- **Directions**: Where in the records does the word "power" occur? Copy each line in which it does.

++++++++

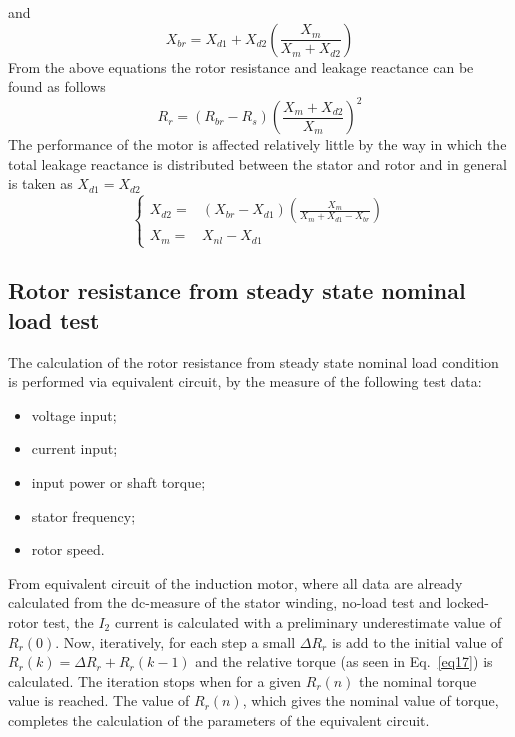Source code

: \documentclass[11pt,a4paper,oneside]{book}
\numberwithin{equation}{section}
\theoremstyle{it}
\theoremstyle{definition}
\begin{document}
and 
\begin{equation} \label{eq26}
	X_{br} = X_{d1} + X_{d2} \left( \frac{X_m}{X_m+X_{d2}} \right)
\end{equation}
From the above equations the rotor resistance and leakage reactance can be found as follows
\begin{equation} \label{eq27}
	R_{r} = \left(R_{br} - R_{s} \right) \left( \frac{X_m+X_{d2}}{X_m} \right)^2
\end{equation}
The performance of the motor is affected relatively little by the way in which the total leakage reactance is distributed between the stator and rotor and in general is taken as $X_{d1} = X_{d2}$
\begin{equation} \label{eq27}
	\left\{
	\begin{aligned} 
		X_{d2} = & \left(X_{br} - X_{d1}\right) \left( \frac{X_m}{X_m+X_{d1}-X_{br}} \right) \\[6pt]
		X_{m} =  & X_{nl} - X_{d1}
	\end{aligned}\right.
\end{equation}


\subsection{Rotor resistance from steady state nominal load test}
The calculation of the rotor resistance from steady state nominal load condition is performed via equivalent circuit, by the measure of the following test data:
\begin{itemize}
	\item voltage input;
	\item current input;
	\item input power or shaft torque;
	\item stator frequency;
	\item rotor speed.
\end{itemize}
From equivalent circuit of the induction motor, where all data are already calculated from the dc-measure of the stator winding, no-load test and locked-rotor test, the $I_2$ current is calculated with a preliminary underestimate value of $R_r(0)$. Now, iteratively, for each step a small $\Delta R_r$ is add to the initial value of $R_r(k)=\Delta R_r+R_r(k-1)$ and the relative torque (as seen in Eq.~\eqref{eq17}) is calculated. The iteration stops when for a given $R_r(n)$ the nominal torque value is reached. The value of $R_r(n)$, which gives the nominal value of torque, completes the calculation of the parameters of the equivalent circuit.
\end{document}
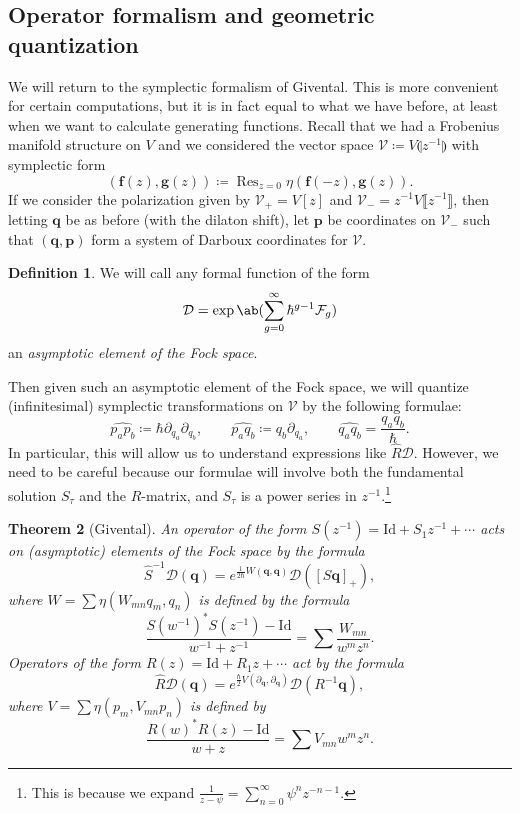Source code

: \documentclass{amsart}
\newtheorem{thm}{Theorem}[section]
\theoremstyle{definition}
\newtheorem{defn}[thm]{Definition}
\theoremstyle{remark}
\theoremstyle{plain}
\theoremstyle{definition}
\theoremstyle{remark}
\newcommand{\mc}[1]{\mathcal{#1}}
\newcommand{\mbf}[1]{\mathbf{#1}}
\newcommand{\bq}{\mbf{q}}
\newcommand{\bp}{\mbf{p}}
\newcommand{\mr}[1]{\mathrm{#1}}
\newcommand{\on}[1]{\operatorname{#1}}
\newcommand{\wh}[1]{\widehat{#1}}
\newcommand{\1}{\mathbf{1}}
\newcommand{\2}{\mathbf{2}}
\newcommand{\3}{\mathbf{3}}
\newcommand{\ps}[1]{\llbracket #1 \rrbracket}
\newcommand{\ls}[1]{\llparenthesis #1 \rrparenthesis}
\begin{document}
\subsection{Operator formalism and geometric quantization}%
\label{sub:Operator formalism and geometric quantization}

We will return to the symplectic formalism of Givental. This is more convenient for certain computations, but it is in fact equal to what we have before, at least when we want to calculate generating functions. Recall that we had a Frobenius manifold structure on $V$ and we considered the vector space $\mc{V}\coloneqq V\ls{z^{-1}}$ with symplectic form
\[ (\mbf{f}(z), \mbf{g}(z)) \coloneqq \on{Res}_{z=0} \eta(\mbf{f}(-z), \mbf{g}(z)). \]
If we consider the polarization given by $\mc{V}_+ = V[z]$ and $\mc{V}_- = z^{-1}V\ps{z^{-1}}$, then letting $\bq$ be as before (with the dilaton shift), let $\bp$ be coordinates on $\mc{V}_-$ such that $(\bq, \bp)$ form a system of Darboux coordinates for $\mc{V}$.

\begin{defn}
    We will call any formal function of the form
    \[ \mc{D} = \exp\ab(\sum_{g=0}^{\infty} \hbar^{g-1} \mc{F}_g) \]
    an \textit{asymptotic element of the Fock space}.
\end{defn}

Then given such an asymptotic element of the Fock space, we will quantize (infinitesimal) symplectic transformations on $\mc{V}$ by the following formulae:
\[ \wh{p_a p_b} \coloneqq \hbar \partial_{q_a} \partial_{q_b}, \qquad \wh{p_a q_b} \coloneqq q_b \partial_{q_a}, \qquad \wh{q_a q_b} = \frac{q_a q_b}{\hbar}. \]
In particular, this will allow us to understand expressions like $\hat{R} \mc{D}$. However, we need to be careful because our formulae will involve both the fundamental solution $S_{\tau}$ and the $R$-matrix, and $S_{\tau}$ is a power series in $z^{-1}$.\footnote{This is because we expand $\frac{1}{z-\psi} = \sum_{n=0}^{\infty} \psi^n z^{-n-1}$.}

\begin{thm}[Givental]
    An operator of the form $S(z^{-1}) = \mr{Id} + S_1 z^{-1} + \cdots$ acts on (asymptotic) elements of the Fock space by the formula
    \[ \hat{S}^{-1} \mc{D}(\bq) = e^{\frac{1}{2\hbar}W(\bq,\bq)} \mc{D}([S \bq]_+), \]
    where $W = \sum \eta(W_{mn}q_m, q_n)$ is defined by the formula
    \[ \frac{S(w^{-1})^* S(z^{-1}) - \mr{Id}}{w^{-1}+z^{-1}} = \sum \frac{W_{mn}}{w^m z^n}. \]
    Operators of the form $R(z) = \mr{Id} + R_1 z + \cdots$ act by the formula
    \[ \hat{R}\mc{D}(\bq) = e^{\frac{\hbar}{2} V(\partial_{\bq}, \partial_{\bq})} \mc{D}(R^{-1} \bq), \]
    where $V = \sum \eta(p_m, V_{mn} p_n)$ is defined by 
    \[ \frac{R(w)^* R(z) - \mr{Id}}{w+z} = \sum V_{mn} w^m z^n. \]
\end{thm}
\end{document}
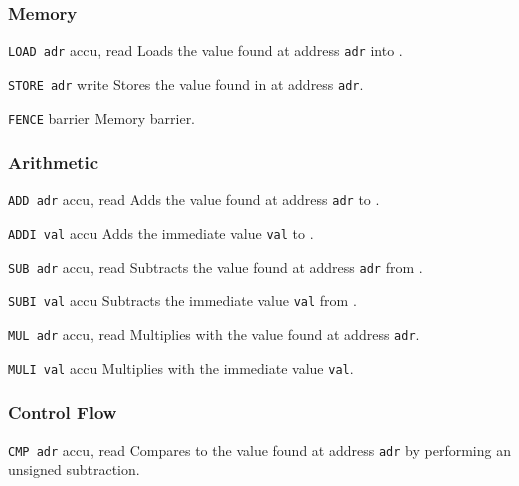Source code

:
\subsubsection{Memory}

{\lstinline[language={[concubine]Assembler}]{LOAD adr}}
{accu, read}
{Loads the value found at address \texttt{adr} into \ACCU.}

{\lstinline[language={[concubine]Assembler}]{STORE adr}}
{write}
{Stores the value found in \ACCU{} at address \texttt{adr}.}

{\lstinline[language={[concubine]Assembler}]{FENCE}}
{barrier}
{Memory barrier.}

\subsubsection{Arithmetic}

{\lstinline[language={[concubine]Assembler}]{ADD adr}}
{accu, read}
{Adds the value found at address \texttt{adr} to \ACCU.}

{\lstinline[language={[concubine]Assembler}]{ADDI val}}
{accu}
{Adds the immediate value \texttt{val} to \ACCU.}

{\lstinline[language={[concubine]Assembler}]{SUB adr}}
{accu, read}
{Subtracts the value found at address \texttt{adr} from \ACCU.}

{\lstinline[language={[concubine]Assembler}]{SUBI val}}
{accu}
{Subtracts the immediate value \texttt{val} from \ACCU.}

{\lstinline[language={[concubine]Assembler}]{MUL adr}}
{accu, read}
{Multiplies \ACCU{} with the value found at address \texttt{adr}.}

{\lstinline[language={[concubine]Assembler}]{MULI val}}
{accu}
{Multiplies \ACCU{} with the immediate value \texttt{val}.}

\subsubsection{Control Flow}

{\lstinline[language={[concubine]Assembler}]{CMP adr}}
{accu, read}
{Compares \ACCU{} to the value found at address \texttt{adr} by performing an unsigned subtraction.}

++++++++

- **Response for this exercise**:
	\item input power or shaft torque;
In particular, this will allow us to understand expressions like $\hat{R} \mc{D}$. However, we need to be careful because our formulae will involve both the fundamental solution $S_{\tau}$ and the $R$-matrix, and $S_{\tau}$ is a power series in $z^{-1}$.\footnote{This is because we expand $\frac{1}{z-\psi} = \sum_{n=0}^{\infty} \psi^n z^{-n-1}$.}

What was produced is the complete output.